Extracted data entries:
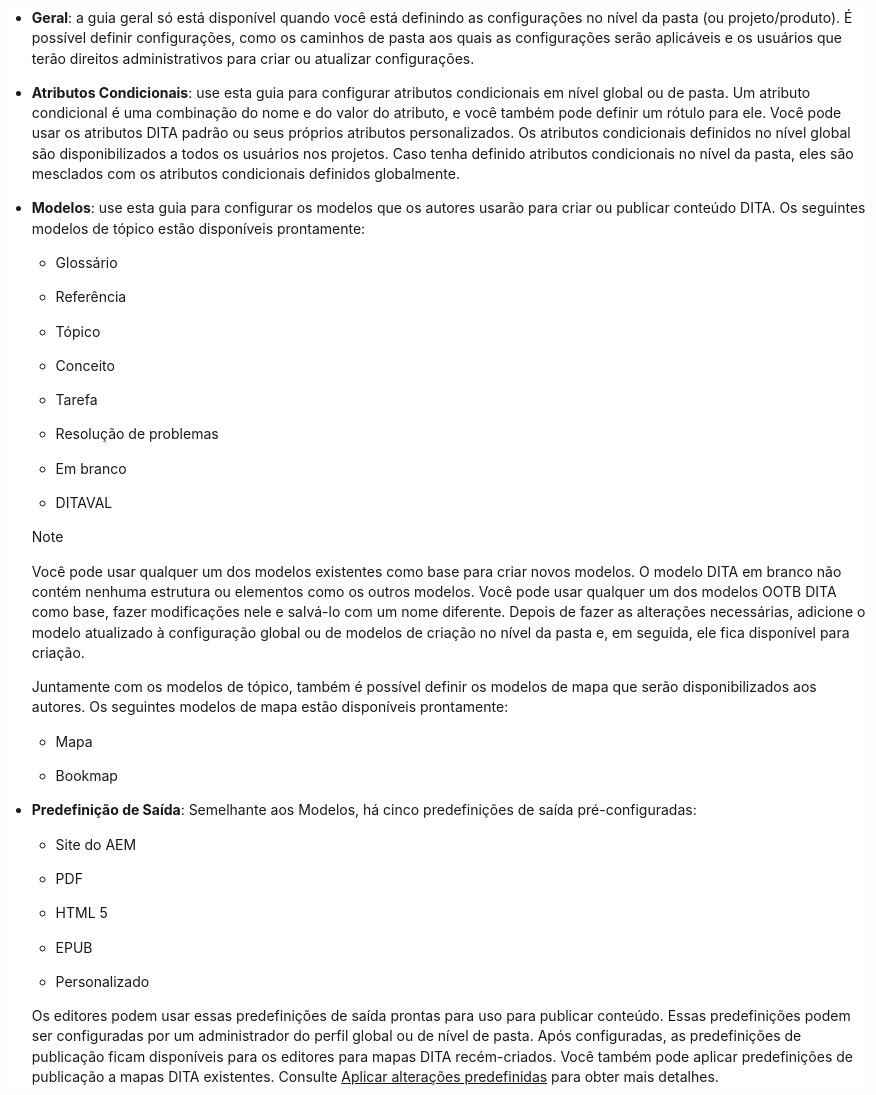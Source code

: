 - **Geral**: a guia geral só está disponível quando você está definindo as configurações no nível da pasta \(ou projeto/produto\). É possível definir configurações, como os caminhos de pasta aos quais as configurações serão aplicáveis e os usuários que terão direitos administrativos para criar ou atualizar configurações.

- **Atributos Condicionais**: use esta guia para configurar atributos condicionais em nível global ou de pasta. Um atributo condicional é uma combinação do nome e do valor do atributo, e você também pode definir um rótulo para ele. Você pode usar os atributos DITA padrão ou seus próprios atributos personalizados. Os atributos condicionais definidos no nível global são disponibilizados a todos os usuários nos projetos. Caso tenha definido atributos condicionais no nível da pasta, eles são mesclados com os atributos condicionais definidos globalmente.

- **Modelos**: use esta guia para configurar os modelos que os autores usarão para criar ou publicar conteúdo DITA. Os seguintes modelos de tópico estão disponíveis prontamente:

   - Glossário

   - Referência

   - Tópico

   - Conceito

   - Tarefa

   - Resolução de problemas

   - Em branco

   - DITAVAL

  >[!NOTE]
  >
  > Você pode usar qualquer um dos modelos existentes como base para criar novos modelos. O modelo DITA em branco não contém nenhuma estrutura ou elementos como os outros modelos. Você pode usar qualquer um dos modelos OOTB DITA como base, fazer modificações nele e salvá-lo com um nome diferente. Depois de fazer as alterações necessárias, adicione o modelo atualizado à configuração global ou de modelos de criação no nível da pasta e, em seguida, ele fica disponível para criação.

  Juntamente com os modelos de tópico, também é possível definir os modelos de mapa que serão disponibilizados aos autores. Os seguintes modelos de mapa estão disponíveis prontamente:

   - Mapa

   - Bookmap

- **Predefinição de Saída**: Semelhante aos Modelos, há cinco predefinições de saída pré-configuradas:

   - Site do AEM

   - PDF

   - HTML 5

   - EPUB

   - Personalizado

  Os editores podem usar essas predefinições de saída prontas para uso para publicar conteúdo. Essas predefinições podem ser configuradas por um administrador do perfil global ou de nível de pasta. Após configuradas, as predefinições de publicação ficam disponíveis para os editores para mapas DITA recém-criados. Você também pode aplicar predefinições de publicação a mapas DITA existentes. Consulte [Aplicar alterações predefinidas](#id18AGD0K0OHS) para obter mais detalhes.
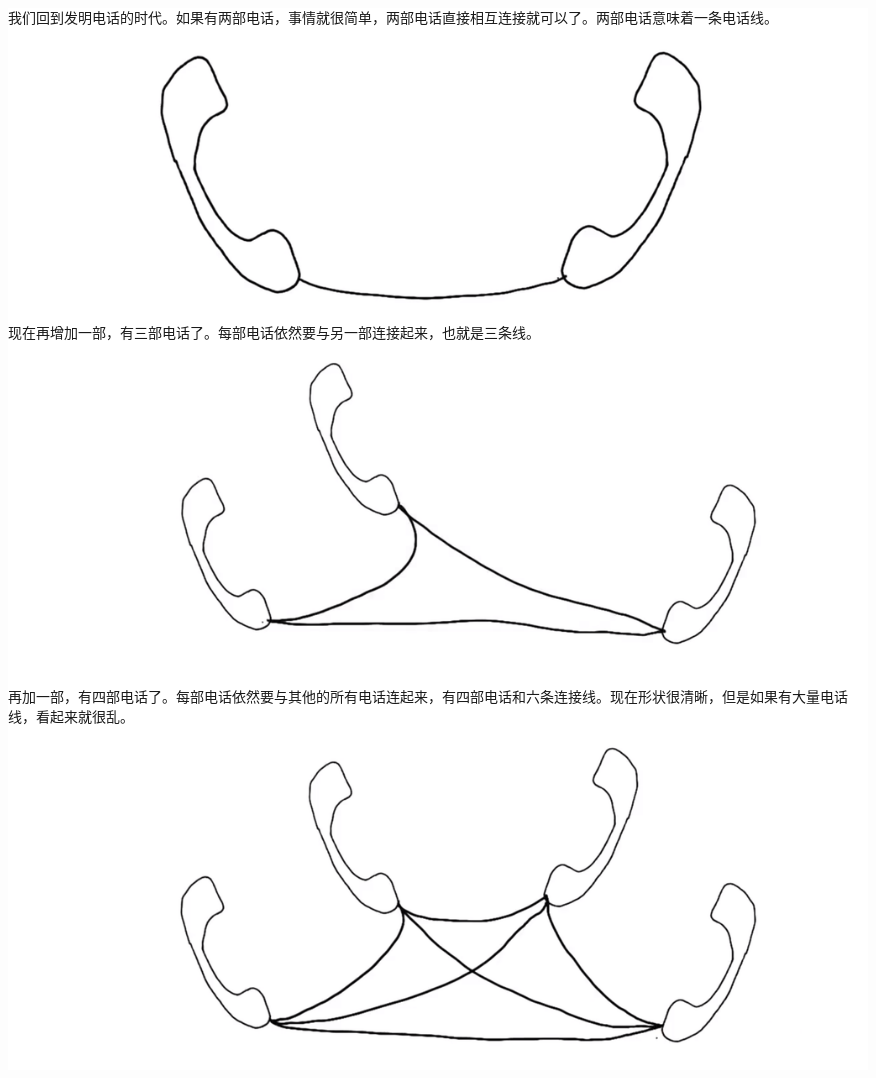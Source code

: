 我们回到发明电话的时代。如果有两部电话，事情就很简单，两部电话直接相互连接就可以了。两部电话意味着一条电话线。

![1529572806838](assets/1529572806838.png)



现在再增加一部，有三部电话了。每部电话依然要与另一部连接起来，也就是三条线。

![1529572871937](assets/1529572871937.png)

再加一部，有四部电话了。每部电话依然要与其他的所有电话连起来，有四部电话和六条连接线。现在形状很清晰，但是如果有大量电话线，看起来就很乱。

![1529572964119](assets/1529572964119.png)
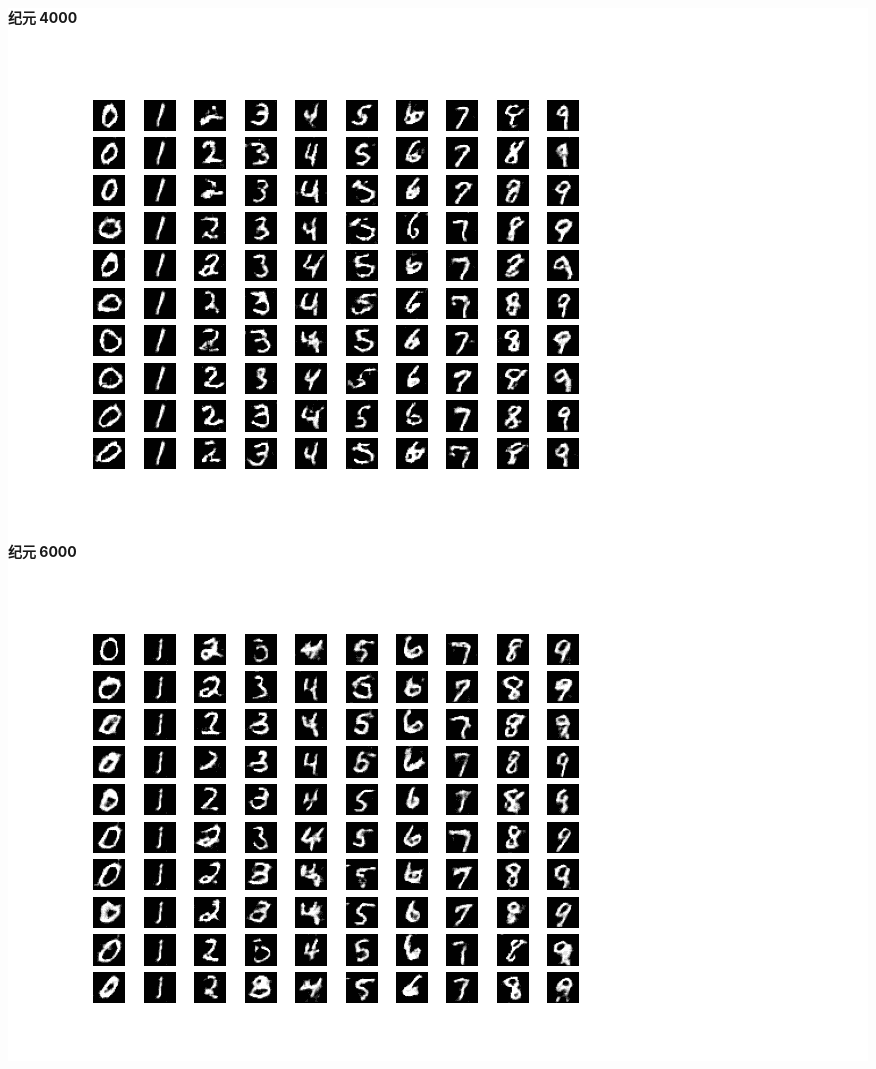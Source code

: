 **纪元 4000**

![](img/19e8c318028941688fd13ccbb35cc461.png)

**纪元 6000**

![](img/591c59e73b6bfbec820f2e0ec8cf8829.png)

#### [Activity]
Would you please repeat exactly the lines above, starting at the line with "- Resolução de problemas" and stopping at the line with "- Personalizado", both included?

#### [Exercise response]
   - Resolução de problemas

   - Em branco

   - DITAVAL

  >[!NOTE]
  >
  > Você pode usar qualquer um dos modelos existentes como base para criar novos modelos. O modelo DITA em branco não contém nenhuma estrutura ou elementos como os outros modelos. Você pode usar qualquer um dos modelos OOTB DITA como base, fazer modificações nele e salvá-lo com um nome diferente. Depois de fazer as alterações necessárias, adicione o modelo atualizado à configuração global ou de modelos de criação no nível da pasta e, em seguida, ele fica disponível para criação.

  Juntamente com os modelos de tópico, também é possível definir os modelos de mapa que serão disponibilizados aos autores. Os seguintes modelos de mapa estão disponíveis prontamente:

   - Mapa

   - Bookmap

- **Predefinição de Saída**: Semelhante aos Modelos, há cinco predefinições de saída pré-configuradas:

   - Site do AEM

   - PDF

   - HTML 5

   - EPUB

   - Personalizado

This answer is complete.